By the end of the decade, hats had fallen out of fashion but Halston continued his ascent, designing clothes and opening his first eponymous boutique on Madison Avenue in 1968. The following year Halston launched his first ready-to-wear line, adopting the chic minimalist silhouette that would become the hallmark of disco style. Celebrities including Bianca Jagger, Liza Minnelli, and Babe Paley flocked to Halston in droves, driving the worth of Halston’s line to $30 million. He sold his line in 1973, expanding to become a brand long before this kind of thing was done, stamping his name upon fragrance, luggage, menswear, and handbags, all while retaining creative control.
The 1970s belonged to Halston as he defined decadence with a delicious blend of sex, glamour, and luxury. A fixture on the club scene, Halston brought the edge of night to the daytime world with “The Halstonettes,” a term fashion journalist André Leon Talley used to describe the jet-setting squad of supermodels who appeared together in Halston ads, editorials, and events including Pat Cleveland, Beverly Johnson, Angelica Huston, Karen Bjornson, and Alva Chinn.
But like any mortal flying too close to the sun, Halston’s fall was harrowing.

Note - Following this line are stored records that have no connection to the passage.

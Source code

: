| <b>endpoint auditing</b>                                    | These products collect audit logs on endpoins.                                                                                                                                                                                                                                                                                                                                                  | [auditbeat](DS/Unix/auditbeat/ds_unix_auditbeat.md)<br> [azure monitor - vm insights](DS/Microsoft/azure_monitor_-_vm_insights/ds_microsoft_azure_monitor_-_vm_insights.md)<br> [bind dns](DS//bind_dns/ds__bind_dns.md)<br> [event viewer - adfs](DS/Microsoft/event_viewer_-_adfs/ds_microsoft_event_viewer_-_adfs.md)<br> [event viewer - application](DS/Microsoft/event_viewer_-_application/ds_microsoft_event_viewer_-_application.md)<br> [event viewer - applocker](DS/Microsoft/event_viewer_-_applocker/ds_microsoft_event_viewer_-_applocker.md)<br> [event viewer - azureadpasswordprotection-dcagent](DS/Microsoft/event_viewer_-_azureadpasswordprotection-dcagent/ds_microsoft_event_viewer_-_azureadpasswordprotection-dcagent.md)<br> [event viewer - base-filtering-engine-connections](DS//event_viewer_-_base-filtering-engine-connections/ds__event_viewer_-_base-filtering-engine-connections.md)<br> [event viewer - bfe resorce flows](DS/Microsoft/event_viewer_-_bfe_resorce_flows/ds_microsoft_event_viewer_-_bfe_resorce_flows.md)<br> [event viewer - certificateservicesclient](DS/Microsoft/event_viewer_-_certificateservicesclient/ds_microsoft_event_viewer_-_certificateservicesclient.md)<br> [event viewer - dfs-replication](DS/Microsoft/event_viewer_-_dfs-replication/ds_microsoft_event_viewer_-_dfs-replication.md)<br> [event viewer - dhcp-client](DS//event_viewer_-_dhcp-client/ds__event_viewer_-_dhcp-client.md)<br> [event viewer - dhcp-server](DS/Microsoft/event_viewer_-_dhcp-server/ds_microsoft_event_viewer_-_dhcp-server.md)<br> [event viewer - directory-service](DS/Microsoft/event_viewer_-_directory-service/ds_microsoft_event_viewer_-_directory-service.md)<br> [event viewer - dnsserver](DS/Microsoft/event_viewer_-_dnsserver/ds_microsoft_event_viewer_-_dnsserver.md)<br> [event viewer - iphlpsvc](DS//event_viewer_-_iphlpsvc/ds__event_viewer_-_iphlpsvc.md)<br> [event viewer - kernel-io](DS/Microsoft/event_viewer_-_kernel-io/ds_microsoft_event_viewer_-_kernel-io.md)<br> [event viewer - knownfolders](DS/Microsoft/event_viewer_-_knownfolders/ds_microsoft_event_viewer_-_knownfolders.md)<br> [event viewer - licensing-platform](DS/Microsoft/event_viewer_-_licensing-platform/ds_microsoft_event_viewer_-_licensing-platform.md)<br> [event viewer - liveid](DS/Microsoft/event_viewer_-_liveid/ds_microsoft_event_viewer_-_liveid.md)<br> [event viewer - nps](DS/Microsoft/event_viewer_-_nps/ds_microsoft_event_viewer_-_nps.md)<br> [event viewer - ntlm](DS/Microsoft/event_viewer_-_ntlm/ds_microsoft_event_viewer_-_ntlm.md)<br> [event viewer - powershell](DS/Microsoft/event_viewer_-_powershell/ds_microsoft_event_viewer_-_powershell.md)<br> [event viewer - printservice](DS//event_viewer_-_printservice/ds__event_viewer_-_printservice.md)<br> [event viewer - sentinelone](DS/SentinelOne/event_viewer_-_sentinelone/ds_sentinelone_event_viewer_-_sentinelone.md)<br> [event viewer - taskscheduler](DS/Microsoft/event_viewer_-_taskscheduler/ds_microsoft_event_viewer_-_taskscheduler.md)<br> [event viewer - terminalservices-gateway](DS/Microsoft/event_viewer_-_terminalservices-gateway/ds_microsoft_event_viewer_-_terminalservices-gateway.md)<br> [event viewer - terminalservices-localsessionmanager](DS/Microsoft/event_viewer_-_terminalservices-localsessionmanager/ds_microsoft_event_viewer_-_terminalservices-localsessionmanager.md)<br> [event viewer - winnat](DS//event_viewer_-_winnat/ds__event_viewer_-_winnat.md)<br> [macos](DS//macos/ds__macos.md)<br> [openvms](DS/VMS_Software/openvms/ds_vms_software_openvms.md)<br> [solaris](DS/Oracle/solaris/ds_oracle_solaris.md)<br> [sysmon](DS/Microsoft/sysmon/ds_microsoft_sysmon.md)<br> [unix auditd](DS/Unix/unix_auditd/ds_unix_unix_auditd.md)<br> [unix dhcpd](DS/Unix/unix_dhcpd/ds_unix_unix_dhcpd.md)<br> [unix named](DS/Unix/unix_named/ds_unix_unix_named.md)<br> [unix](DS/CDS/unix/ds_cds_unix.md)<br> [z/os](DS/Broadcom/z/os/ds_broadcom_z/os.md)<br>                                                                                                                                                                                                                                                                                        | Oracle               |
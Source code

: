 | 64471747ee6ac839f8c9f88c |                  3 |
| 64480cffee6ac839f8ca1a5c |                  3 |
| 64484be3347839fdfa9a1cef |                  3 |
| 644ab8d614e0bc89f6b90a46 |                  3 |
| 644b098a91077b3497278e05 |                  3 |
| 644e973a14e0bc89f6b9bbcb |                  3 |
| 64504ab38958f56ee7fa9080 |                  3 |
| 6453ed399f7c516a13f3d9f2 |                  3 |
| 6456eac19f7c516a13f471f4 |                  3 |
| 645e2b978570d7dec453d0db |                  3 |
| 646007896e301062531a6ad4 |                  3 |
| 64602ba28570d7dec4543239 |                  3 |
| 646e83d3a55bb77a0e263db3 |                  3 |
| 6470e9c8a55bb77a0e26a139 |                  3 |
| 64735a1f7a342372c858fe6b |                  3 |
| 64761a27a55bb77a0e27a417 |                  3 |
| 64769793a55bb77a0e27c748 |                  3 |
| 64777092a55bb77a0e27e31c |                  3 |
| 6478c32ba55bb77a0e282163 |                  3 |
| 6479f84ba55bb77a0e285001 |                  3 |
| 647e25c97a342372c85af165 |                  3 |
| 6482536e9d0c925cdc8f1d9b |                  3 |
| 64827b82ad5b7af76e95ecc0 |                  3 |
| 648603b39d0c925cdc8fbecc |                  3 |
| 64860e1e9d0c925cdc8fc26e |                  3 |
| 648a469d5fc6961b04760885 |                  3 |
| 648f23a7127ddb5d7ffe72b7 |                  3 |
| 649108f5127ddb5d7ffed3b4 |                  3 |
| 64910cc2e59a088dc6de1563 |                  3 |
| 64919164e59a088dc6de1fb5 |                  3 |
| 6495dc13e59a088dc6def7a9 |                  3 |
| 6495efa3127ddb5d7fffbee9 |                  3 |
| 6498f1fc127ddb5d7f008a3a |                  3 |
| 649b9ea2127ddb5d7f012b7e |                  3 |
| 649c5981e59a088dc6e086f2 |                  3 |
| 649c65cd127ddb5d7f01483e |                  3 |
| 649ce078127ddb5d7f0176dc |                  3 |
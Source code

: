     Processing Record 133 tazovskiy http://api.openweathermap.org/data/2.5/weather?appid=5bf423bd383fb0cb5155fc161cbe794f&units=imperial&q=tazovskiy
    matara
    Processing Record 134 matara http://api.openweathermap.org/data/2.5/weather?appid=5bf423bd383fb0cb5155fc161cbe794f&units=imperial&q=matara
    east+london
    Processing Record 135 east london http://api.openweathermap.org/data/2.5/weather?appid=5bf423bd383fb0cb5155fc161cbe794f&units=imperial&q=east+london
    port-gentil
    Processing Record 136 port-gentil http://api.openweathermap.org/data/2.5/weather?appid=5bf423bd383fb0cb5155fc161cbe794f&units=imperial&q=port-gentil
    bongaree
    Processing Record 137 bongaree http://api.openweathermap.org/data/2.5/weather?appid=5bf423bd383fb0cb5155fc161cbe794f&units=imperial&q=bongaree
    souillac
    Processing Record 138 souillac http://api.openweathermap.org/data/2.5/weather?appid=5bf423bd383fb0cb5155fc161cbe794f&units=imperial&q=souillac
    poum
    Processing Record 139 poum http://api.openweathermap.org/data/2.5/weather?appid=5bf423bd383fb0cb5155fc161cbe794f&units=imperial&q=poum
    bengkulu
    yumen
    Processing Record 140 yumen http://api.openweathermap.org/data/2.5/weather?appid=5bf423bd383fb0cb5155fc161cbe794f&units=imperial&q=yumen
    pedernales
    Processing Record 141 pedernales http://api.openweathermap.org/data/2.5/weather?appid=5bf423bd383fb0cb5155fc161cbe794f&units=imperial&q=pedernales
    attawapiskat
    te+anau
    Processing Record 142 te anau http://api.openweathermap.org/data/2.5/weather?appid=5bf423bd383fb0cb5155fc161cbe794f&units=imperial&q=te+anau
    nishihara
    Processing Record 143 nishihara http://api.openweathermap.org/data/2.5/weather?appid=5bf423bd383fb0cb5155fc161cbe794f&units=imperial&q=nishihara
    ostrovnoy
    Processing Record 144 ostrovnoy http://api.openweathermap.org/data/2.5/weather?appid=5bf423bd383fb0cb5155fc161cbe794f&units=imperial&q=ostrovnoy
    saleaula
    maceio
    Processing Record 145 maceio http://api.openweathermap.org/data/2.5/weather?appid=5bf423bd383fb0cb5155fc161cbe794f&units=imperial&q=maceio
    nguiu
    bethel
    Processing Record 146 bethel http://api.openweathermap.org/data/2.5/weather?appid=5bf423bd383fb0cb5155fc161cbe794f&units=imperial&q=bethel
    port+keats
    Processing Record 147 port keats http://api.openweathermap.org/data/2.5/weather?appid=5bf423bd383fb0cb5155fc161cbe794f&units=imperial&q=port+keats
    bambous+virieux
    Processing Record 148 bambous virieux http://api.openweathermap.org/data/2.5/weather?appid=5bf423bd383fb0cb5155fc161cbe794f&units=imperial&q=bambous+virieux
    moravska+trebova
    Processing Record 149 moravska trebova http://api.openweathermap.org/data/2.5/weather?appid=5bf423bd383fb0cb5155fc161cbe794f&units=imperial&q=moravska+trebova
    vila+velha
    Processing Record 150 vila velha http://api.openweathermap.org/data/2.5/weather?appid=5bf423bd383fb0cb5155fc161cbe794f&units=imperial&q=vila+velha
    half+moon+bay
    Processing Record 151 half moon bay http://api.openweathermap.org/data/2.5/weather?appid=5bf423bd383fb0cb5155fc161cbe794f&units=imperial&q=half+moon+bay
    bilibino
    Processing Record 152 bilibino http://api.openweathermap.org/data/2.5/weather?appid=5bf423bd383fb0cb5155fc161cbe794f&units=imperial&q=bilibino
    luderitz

After signing a six-year, billion-dollar licensing deal with JC Penney in 1983 to produce Halston III, a line of affordable products starting at $24, high-end retailers retaliated, dropping his ready-to-wear line. That same year, Halston lost control over his namesake company and then, in 1984, he was banned from creating designs for Halston Enterprises. He barely made it through the decade, testing positive for HIV in 1988, before dying on 26 March 1990 at the age of 57.
“Fashion is brutal,” says photographer Dustin Pittman, who knew Halston from the early 1970s. “People don’t realise the only designer still living from the American side at the Battle of Versailles is Stephen Burrows. That’s it. Oscar de la Renta, Bill Blass, Halston, and Anne Klein are all dead. Fashion goes up and down – a lot of designers go bankrupt.”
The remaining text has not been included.